For a single call without keeping the model in memory:

```python
from locationformatter import parse_location

result = parse_location("Grote Markt 1, 2000 Antwerpen")
```

> **Note:** `parse_location` reloads the model on every call. Use `LocationFormatter` for repeated parsing.

### Custom model or device

```python
lf = LocationFormatter(
    repo="your-org/your-model",   # any compatible HF Hub repo
    device="cuda",                # "cpu" or "cuda"; auto-detected when omitted
)
```

## API reference

### `LocationFormatter`

```python
class LocationFormatter:
    def __init__(self, repo: str = "svercoutere/abb-dual-location-component-ner",
                 device: str | None = None): ...

    def parse(self, text: str) -> dict: ...
    # Full pipeline: clean → NER → expand housenumbers.
    # Returns {"original": str, "locations": list[dict]}

    def predict(self, text: str) -> dict: ...
    # NER only, no housenumber expansion.
    # Returns {"original": str, "locations": list[dict]}
```

### Helper functions

```python
from locationformatter import clean_string, clean_house_number, extract_house_and_bus_number

clean_string("  Grote   Markt\n1  ")
# → "Grote Markt 1"

clean_house_number("3 t.e.m. 7")
# → ["3", "4", "5", "6", "7"]

clean_house_number("10-14")
# → ["10", "11", "12", "13", "14"]

extract_house_and_bus_number("5 bus 3")
# → {"housenumber": "5", "bus": "3"}
```

### Output schema

Each entry in the `locations` list is a flat dict.
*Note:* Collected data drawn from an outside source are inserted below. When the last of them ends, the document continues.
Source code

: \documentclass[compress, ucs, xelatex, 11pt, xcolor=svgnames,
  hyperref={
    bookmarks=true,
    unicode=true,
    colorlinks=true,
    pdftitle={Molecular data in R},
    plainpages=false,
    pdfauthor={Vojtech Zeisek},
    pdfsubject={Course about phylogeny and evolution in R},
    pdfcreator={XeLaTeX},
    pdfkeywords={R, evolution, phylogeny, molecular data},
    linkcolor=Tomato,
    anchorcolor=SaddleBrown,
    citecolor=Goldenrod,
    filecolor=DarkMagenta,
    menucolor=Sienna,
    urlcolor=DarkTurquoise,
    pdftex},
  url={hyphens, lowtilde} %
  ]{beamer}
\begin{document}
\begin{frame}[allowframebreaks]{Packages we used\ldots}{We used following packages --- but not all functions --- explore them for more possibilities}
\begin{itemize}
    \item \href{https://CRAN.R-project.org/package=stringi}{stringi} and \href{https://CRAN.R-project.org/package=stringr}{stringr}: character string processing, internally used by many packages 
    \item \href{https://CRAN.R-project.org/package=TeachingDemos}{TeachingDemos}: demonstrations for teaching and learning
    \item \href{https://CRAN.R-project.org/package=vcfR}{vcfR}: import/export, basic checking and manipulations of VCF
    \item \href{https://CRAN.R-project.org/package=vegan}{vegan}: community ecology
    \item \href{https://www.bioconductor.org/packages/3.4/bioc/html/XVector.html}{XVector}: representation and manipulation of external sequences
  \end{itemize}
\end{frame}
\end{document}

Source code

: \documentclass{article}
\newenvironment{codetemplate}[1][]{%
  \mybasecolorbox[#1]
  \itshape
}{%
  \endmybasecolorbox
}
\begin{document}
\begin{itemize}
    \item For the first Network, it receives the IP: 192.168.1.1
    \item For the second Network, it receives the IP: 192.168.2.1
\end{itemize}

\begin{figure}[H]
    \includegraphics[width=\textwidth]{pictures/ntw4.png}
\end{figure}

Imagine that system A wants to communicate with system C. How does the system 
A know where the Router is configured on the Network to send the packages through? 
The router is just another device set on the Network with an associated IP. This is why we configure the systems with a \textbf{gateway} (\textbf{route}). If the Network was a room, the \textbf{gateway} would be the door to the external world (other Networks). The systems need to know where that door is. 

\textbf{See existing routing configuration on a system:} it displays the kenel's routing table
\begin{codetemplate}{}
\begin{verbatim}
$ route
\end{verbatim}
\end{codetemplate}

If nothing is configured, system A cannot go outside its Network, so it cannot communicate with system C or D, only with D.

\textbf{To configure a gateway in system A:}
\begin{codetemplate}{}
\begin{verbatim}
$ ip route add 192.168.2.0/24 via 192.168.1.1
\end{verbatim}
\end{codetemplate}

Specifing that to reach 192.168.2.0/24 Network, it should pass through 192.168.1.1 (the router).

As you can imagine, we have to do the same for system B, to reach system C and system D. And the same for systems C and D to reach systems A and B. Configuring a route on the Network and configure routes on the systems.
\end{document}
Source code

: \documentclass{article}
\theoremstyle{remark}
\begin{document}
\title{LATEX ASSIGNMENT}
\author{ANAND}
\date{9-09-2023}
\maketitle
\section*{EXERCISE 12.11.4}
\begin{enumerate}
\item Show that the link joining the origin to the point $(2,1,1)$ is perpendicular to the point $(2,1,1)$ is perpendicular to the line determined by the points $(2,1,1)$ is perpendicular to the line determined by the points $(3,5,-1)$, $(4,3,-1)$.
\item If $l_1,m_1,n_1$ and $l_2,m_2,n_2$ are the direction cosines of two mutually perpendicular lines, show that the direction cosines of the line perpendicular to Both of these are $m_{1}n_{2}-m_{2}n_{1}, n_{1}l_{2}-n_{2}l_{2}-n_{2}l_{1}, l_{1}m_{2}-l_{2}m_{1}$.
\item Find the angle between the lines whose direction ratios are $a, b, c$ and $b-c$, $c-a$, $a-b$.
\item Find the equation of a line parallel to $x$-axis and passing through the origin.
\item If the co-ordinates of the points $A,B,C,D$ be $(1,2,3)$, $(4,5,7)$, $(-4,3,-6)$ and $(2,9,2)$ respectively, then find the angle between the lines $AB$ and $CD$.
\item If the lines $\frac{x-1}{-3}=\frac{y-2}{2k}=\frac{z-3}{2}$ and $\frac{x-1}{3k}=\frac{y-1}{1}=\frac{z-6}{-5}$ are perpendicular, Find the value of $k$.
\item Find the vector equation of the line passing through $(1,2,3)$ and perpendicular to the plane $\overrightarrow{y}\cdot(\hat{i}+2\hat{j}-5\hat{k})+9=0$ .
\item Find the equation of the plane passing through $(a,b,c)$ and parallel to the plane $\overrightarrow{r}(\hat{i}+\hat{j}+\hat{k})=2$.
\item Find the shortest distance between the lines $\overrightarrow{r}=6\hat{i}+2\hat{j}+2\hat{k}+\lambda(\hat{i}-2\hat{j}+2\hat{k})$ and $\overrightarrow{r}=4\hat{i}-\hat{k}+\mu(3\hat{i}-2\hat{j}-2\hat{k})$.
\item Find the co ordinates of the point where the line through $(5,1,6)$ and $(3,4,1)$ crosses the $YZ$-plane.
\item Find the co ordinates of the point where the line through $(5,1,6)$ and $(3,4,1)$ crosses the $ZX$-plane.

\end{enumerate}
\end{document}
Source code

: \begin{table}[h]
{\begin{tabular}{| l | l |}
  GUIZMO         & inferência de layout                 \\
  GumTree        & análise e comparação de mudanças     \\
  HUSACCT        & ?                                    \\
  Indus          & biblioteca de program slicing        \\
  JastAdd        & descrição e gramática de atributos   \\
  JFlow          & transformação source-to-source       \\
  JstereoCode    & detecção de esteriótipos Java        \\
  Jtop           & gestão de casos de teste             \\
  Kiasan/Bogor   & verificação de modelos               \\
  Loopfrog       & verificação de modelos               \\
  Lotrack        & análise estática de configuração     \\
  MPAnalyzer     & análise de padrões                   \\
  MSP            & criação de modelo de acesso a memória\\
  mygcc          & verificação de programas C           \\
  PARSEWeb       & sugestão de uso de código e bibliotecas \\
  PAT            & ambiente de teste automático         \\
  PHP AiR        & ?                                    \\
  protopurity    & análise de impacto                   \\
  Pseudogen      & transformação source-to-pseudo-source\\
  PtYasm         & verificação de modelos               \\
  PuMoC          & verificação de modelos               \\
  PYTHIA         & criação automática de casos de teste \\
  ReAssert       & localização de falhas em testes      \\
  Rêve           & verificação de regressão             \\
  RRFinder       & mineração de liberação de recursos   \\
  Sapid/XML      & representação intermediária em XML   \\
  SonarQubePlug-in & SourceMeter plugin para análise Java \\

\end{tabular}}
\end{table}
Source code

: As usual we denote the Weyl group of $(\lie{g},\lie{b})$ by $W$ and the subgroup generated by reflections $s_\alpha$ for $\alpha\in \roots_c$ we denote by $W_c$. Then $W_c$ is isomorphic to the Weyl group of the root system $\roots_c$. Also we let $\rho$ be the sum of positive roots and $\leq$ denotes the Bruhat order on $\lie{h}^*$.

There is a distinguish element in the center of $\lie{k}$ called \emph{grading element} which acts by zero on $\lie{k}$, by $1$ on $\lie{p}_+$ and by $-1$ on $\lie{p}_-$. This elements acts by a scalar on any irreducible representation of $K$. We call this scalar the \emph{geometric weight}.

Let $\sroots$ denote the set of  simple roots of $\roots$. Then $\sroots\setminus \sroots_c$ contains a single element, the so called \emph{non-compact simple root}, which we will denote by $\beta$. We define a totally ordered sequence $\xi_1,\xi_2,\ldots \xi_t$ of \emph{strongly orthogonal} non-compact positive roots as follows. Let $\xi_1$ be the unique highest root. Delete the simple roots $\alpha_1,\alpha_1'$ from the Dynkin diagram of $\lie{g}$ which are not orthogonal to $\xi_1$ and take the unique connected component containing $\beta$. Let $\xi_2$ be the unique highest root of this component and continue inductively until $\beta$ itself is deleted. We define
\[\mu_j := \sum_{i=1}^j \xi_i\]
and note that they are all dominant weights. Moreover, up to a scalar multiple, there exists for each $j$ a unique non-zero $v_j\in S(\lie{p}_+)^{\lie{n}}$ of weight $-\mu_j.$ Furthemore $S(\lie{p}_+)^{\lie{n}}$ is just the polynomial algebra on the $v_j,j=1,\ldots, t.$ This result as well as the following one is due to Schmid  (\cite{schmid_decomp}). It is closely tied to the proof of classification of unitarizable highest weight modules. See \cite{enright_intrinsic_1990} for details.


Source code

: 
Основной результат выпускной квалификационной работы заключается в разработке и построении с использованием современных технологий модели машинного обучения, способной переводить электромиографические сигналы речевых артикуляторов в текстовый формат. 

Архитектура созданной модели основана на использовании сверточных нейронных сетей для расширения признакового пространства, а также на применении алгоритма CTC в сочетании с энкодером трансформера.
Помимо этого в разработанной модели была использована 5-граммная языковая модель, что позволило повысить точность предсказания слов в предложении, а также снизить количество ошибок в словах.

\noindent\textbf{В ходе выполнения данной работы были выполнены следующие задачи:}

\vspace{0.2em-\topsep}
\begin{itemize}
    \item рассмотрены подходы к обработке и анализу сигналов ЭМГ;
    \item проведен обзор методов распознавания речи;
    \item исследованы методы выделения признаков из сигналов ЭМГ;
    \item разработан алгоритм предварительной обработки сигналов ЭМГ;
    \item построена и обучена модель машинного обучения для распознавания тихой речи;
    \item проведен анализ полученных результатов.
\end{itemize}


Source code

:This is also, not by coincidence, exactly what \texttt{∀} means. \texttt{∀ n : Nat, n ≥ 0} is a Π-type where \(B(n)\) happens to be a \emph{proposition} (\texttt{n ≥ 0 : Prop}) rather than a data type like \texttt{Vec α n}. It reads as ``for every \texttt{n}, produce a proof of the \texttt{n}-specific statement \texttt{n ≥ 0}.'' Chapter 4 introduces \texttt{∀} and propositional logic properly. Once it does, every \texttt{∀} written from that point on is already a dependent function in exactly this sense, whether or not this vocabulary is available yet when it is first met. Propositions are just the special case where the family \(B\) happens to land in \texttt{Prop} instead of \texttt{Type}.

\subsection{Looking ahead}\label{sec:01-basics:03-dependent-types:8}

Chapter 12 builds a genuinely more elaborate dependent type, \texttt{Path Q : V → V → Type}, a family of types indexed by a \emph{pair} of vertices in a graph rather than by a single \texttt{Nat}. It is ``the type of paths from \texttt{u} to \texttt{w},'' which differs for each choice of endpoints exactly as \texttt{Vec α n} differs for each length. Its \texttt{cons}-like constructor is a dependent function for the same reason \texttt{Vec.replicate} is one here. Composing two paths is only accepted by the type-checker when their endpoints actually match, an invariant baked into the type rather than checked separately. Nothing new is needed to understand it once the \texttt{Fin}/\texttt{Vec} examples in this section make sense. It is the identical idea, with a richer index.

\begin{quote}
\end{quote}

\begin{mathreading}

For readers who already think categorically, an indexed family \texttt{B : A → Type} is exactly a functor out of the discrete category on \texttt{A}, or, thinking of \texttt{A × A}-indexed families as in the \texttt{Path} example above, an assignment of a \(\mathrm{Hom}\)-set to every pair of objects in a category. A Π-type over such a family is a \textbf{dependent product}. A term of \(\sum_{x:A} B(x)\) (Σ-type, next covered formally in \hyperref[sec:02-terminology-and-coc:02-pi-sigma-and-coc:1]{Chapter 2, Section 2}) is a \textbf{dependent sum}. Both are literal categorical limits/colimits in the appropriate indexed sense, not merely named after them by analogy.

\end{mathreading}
Only fields detected by the model are included.

| Field | Type | Description |
|---|---|---|
| `location` | `str` | The substring corresponding to this location |
| `street` | `str` | Street name |
| `road` | `str` | Road/route name |
| `housenumber` | `str` | Individual house number (after expansion) |
| `housenumber_type` | `str` | `"single"`, `"range"`, or `"sequence"` |
| `bus` | `str` | Bus/apartment number (when present) |
| `postcode` | `str` | Postal code |
| `city` | `str` | City or municipality |
| `province` | `str` | Province |
| `building` | `str` | Named building or facility |
| `intersection` | `str` | Road intersection |
| `parcel` | `str` | Land parcel identifier |
| `district` | `str` | District or neighbourhood |
| `grave_location` | `str` | Cemetery plot/row/number |
| `domain_zone_area` | `str` | Zone or area name |

## Development

### Running tests

```bash
pytest tests/
```

The unit tests for the helper functions (`clean_string`, `clean_house_number`, `extract_house_and_bus_number`) do not require the model to be loaded and run offline.